You decide a factor by how much you want to increase the size when you increase it, and a starting size. For example, you picked a starting size of 11 and a factor 2 for the increase.
Before you go any further, you write a little program that prints the smallest prime >= 11 ( which is 11), the smallest prime >= 22 (which is 23), the smallest prime >= 2*23 (which is 47) and so on.
Take the output of this program, and add a static array with these sizes to your hashing code, that’s 11, 23, 47, 97, 197 etc. ). When you want to increase the size of the table, and the current size is x, then you find the smallest number > x in your table, and that is the new size.

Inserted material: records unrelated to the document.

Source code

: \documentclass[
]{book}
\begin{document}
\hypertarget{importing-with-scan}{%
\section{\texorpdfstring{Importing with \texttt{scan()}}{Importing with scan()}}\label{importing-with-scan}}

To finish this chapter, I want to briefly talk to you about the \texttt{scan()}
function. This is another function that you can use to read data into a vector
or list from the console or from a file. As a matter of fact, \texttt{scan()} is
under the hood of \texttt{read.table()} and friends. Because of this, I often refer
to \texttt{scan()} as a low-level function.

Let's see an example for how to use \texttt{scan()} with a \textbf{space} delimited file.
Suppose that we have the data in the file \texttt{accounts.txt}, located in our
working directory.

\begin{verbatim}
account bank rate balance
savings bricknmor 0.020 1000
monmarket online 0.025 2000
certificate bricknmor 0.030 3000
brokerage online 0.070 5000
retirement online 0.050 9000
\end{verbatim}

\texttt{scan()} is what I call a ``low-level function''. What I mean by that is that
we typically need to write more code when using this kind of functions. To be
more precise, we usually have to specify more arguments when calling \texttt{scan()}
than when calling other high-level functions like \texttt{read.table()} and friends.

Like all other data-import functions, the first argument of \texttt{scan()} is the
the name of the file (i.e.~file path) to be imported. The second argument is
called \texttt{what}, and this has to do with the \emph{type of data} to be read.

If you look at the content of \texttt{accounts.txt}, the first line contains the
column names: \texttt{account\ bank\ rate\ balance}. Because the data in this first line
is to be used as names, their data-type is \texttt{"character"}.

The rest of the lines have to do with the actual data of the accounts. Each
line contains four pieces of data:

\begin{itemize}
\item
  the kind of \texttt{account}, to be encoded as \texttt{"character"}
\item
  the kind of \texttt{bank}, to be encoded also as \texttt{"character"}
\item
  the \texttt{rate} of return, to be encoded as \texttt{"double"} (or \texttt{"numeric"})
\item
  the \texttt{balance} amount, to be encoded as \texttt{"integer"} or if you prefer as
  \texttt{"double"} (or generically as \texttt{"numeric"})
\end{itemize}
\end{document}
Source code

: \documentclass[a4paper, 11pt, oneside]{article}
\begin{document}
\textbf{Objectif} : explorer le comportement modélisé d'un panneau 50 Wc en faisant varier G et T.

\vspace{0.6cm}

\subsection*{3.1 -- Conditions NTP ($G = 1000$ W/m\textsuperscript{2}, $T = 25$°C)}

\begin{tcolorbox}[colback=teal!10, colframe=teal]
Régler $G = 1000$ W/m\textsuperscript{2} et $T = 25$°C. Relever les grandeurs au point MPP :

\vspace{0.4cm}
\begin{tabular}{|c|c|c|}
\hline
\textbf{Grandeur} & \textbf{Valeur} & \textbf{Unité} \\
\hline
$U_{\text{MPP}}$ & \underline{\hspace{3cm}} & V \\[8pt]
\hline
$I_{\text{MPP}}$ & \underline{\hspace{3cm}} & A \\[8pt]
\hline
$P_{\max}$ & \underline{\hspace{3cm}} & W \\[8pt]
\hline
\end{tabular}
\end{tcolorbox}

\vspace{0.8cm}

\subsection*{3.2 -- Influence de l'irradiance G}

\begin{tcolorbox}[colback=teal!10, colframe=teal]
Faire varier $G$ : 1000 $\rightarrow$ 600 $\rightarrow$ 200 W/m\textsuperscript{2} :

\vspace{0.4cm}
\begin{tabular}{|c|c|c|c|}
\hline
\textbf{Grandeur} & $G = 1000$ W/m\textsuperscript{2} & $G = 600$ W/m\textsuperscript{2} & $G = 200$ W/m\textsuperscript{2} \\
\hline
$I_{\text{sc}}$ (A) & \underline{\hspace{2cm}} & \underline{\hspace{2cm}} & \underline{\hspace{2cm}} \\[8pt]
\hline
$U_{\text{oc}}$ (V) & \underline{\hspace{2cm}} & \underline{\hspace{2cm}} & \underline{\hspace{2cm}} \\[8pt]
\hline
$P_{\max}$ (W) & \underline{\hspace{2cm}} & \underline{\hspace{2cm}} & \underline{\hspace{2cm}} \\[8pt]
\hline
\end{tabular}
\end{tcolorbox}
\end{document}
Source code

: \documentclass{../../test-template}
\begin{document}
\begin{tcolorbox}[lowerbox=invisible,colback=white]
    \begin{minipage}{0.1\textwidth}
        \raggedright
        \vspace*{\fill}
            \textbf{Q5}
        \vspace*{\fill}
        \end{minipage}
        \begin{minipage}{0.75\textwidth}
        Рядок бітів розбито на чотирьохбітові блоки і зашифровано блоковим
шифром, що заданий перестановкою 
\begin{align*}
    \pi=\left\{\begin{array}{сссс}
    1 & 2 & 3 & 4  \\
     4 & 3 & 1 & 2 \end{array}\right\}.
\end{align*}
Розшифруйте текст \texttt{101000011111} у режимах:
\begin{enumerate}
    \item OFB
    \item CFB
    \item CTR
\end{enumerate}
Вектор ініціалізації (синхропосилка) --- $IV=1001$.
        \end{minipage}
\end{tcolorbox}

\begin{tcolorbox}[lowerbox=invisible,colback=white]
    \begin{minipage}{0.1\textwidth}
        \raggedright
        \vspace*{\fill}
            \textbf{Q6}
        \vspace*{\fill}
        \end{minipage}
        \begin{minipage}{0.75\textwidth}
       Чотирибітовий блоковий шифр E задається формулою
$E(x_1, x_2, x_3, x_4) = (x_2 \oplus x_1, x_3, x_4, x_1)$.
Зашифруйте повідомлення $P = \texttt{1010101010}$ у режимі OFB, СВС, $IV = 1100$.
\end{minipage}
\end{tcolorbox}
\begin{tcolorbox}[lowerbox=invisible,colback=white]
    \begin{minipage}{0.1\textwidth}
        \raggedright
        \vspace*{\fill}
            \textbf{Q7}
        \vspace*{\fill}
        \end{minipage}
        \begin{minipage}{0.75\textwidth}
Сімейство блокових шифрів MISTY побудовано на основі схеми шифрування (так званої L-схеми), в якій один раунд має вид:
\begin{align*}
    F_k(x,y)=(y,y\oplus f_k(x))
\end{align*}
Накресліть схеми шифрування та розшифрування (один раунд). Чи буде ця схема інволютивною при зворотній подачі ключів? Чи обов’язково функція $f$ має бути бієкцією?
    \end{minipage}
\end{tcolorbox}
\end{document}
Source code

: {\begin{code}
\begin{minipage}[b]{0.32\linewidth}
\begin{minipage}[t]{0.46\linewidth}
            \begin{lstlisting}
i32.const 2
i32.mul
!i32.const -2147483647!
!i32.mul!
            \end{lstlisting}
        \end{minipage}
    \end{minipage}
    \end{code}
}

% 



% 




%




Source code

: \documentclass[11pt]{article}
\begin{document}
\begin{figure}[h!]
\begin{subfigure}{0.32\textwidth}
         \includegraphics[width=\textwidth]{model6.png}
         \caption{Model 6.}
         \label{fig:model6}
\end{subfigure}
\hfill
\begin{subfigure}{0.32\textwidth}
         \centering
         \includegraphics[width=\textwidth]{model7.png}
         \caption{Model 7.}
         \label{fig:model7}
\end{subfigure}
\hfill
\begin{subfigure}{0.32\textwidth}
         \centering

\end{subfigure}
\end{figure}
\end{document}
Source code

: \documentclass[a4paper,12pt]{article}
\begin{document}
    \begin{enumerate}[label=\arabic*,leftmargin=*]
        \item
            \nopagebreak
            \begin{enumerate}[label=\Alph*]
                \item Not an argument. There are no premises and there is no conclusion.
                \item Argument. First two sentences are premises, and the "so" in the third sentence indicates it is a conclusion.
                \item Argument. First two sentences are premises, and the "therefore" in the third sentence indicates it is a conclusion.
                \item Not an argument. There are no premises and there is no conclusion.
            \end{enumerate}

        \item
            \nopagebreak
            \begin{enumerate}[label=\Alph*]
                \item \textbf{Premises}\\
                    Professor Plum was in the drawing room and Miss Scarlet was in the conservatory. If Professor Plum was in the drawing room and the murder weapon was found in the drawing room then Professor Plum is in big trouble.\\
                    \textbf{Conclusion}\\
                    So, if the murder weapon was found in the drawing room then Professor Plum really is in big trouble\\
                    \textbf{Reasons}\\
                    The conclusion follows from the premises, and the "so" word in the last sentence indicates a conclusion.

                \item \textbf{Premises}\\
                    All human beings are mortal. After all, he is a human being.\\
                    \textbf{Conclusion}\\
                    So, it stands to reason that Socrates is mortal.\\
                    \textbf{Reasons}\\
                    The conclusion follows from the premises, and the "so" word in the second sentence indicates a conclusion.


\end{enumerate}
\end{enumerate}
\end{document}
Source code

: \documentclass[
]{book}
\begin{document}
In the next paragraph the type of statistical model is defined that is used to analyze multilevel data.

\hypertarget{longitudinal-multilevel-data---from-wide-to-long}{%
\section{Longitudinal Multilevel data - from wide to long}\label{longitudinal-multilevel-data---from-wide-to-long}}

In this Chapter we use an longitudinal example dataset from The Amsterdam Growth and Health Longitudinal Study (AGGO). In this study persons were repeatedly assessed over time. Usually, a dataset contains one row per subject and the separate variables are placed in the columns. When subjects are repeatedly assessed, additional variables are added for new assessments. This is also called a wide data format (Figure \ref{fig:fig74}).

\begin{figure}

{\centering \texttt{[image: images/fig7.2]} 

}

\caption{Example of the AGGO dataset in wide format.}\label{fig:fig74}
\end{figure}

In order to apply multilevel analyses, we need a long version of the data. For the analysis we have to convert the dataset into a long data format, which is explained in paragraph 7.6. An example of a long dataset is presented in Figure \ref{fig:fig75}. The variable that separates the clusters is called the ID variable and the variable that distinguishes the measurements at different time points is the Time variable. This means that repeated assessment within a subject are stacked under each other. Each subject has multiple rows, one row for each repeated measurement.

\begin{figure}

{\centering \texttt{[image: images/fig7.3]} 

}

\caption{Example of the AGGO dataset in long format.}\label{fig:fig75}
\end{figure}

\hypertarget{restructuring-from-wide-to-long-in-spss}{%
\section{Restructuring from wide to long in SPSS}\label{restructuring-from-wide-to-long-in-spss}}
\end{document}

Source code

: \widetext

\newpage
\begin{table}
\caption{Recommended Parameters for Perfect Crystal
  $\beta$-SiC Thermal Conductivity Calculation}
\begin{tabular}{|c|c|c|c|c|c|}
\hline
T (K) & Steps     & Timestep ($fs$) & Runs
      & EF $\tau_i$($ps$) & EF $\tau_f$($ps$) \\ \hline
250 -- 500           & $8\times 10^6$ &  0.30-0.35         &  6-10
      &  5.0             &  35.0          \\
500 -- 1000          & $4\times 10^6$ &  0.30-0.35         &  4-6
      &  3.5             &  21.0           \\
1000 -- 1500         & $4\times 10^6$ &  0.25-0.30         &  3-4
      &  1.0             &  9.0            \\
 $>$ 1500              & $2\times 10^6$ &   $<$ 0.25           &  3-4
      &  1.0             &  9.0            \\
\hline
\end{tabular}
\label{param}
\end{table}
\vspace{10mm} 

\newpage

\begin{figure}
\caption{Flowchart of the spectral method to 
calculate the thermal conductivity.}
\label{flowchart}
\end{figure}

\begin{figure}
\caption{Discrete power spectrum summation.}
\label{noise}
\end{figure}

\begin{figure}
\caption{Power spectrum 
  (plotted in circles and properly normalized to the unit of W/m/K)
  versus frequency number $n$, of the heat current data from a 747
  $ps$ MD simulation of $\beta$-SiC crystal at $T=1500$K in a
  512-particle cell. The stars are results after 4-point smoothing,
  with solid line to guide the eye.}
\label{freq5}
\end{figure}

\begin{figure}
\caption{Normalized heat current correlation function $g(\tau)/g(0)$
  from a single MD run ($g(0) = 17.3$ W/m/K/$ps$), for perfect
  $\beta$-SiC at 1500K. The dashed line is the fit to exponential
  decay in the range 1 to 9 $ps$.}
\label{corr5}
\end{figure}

You may experiment with different increases. For example a factor 1.5 instead of 2.0 will force you to resize the table more often, but may reduce waste of memory. For example if you have 1,000,000 entries then going to 1.5 million instead of 2 million saves 25% of the memory - as long as the 1.5 million is enough.
Some implementations allow giving a capacity when the hash table is created. If you do that, you should assume that what you were told is the truth or close. So if you are told “capacity one million” you would start the table with number of slots such that filling one million entries gives you a decent load factor, say 1.5 million slots or whatever you find is a good number. And you wouldn’t resize until the number of slots is much more than the initial capacity. You wouldn’t resize at 1,000,001 entries but maybe 1,050,000.